Last week I left, running through potential ideas for my data project, wishing I had articulated the desire for (in an effort to create a lexicon) a more specific discussion about terms related to actual DH projects. I found myself trying to anticipate the unique ways in which humanities scholars think about data. Data sets and maps generally, are obviously representations of a more complex, dynamic, ambiguous world. How have DH practitioners found inspiration in this reality, and what potential solutions and tools already exist? How can the gap between the “real” and the represented be used fruitfully? How can uninterpreted data result in new ways of seeing?
After reading Stephen’s Ramsay’s “Programming with Humanists: Reflections on Raising an Army of Hack-Scholars in the Digital Humanities” I found myself setting aside time to research what exactly went into “word frequency generators” and “poetry deformers”. He mentions a list of tools for analyzing text corpora: tf-dif analyzers, basic document classifiers, sentence complexity tools, etc, as well as natural language processing tools, as potential programs that could be built during a computer science introduction focusing on humanities computing. Hashing out a basic explanation about what these programs do, and potentially a bit about how they do it, would contribute an additional, fruitful dimension to our praxis seminar discussions. I have a sense that learning more about what tools exist would go a long way in helping me zero in on a meaningful dataset.
**As an aside, as I bet not everyone will have had a chance to read this particular article, I should mention that I also really appreciated Ramsay’s extensive list of supplemental reading materials, some of which I have read (The Question Concerning Technology Martin Heiddeger, and others that I would love to spend some time with like NOW, The Work of Art in the Age of Mechanical Reproduction for example.)**
During my research I came across an excellent blog post by Miriam Posner titled Humanities Data: A Necessary Contradiction in which she engages some of the questions that are preoccupying me in lieu of having to choose my dataset. In her blog post she provides a transcript of a talk she gave at the Harvard Purdue data symposium this past summer. Her talk focused on the unique ways that humanists think about data vs say a scientist or a social scientist, and the implications of these differences for librarianship and data curation. I’ll list a couple prescient quotes and a link to her post. If you have some time, check it out!
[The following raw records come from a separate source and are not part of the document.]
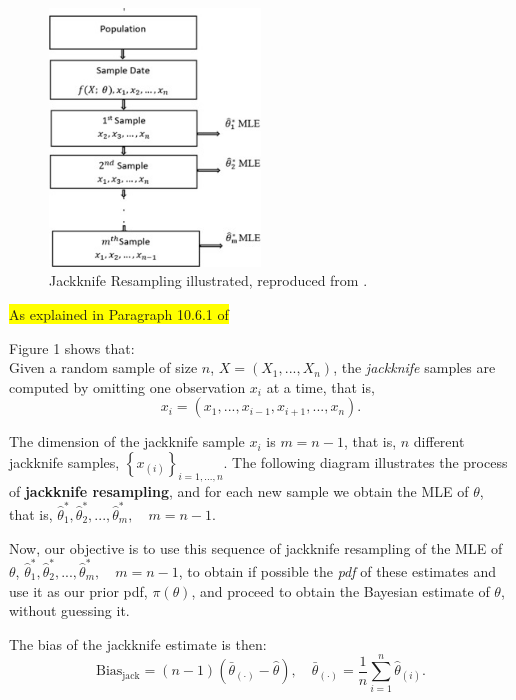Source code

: \documentclass[aodsor,preprint]{imsart}
\numberwithin{equation}{section}
\theoremstyle{plain}
\begin{document}
\begin{figure}[h!]
\centering
\includegraphics[width=0.5\textwidth]{Jackknife.jpg} 
\caption{Jackknife Resampling illustrated, reproduced from \cite{sciencedirectJackknife}.}
\label{fig:jackknife-sd}
\end{figure}

\colorbox{yellow}{As explained in Paragraph 10.6.1 of \cite{sciencedirectJackknife}}

 Figure 1 shows that: \\ Given a random sample of size $n$, $X = (X_1, ..., X_n)$, the \textit{jackknife} samples are computed by omitting one observation $x_i$ at a time, that is,
\[
x_i = (x_1, ..., x_{i-1}, x_{i+1}, ..., x_n).
\]

The dimension of the jackknife sample $x_i$ is $m = n - 1$, that is, $n$ different jackknife samples, $\left\{x_{(i)}\right\}_{i=1, ..., n}$. The following diagram illustrates the process of \textbf{jackknife resampling}, and for each new sample we obtain the MLE of $\theta$, that is, $\hat{\theta}_1^*, \hat{\theta}_2^*, ..., \hat{\theta}_m^*, \quad m = n-1.$


Now, our objective is to use this sequence of jackknife resampling of the MLE of $\theta$, $\hat{\theta}_1^*, \hat{\theta}_2^*, ..., \hat{\theta}_m^*, \quad m = n-1$, to obtain if possible the \textit{pdf} of these estimates and use it as our prior pdf, $\pi(\theta)$, and proceed to obtain the Bayesian estimate of $\theta$, without guessing it.

\newpage

The bias of the jackknife estimate is then:
\[
\text{Bias}_{\text{jack}} = (n - 1)(\bar{\theta}_{(\cdot)} - \hat{\theta}), \quad \bar{\theta}_{(\cdot)} = \frac{1}{n} \sum_{i=1}^{n} \hat{\theta}_{(i)}.
\]
\end{document}

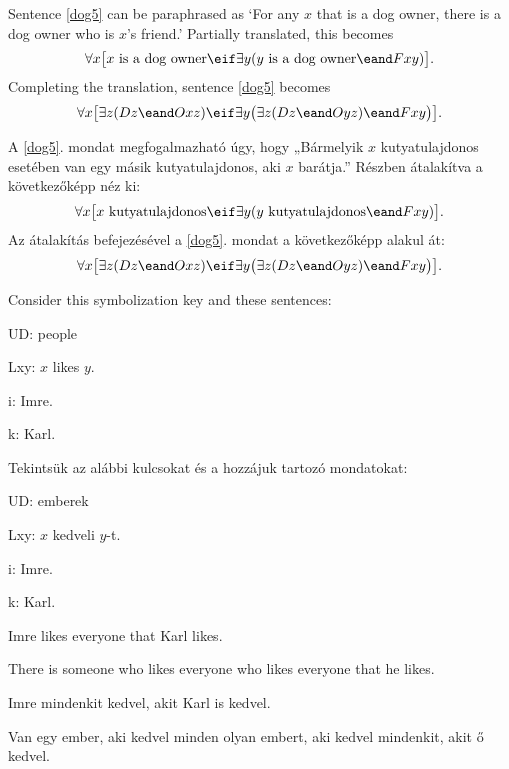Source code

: Sentence \ref{dog5} can be paraphrased as `For any $x$ that is a dog owner, there is a dog owner who is $x$'s friend.' Partially translated, this becomes $$\forall x\bigl[\mbox{$x$ is a dog owner}\eif\exists y(\mbox{$y$ is a dog owner}\eand Fxy)\bigr].$$ Completing the translation, sentence \ref{dog5} becomes $$\forall x\bigl[\exists z(Dz \eand Oxz)\eif\exists y\bigl(\exists z(Dz \eand Oyz)\eand Fxy\bigr)\bigr].$$

A \ref{dog5}. mondat megfogalmazható úgy, hogy „Bármelyik $x$ kutyatulajdonos esetében van egy másik kutyatulajdonos, aki $x$ barátja.” Részben átalakítva a következőképp néz ki: $$\forall x\bigl[\mbox{$x$ kutyatulajdonos}\eif\exists y(\mbox{$y$ kutyatulajdonos}\eand Fxy)\bigr].$$ Az átalakítás befejezésével a \ref{dog5}. mondat a következőképp alakul át: $$\forall x\bigl[\exists z(Dz \eand Oxz)\eif\exists y\bigl(\exists z(Dz \eand Oyz)\eand Fxy\bigr)\bigr].$$

Consider this symbolization key and these sentences:
\begin{ekey}
\item[UD:] people
\item[Lxy:] $x$ likes $y$.
\item[i:] Imre.
\item[k:] Karl.
\end{ekey}

Tekintsük az alábbi kulcsokat és a hozzájuk tartozó mondatokat:
\begin{ekey}
\item[UD:] emberek
\item[Lxy:] $x$ kedveli $y$-t.
\item[i:] Imre.
\item[k:] Karl.
\end{ekey}

\begin{earg}
\item[\ex{likes1}]Imre likes everyone that Karl likes.
\item[\ex{likes2}]There is someone who likes everyone who likes everyone that he likes.
\end{earg}

\begin{earg}
\item[\ex{likes1}]Imre mindenkit kedvel, akit Karl is kedvel.
\item[\ex{likes2}]Van egy ember, aki kedvel minden olyan embert, aki kedvel mindenkit, akit ő kedvel.
\end{earg}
“It requires some real soul-searching about what we think data actually is and its relationship to reality itself; where is it completely inadequate, and what about the world can be broken into pieces and turned into structured data? I think that’s why digital humanities is so challenging and fun, because you’re always holding in your head this tension between the power of computation and the inadequacy of data to truly represent reality.”
“So it’s quantitative evidence that seems to show something, but it’s the scholar’s knowledge of the surrounding debates and historiography that give this data any meaning. It requires a lot of interpretive work.”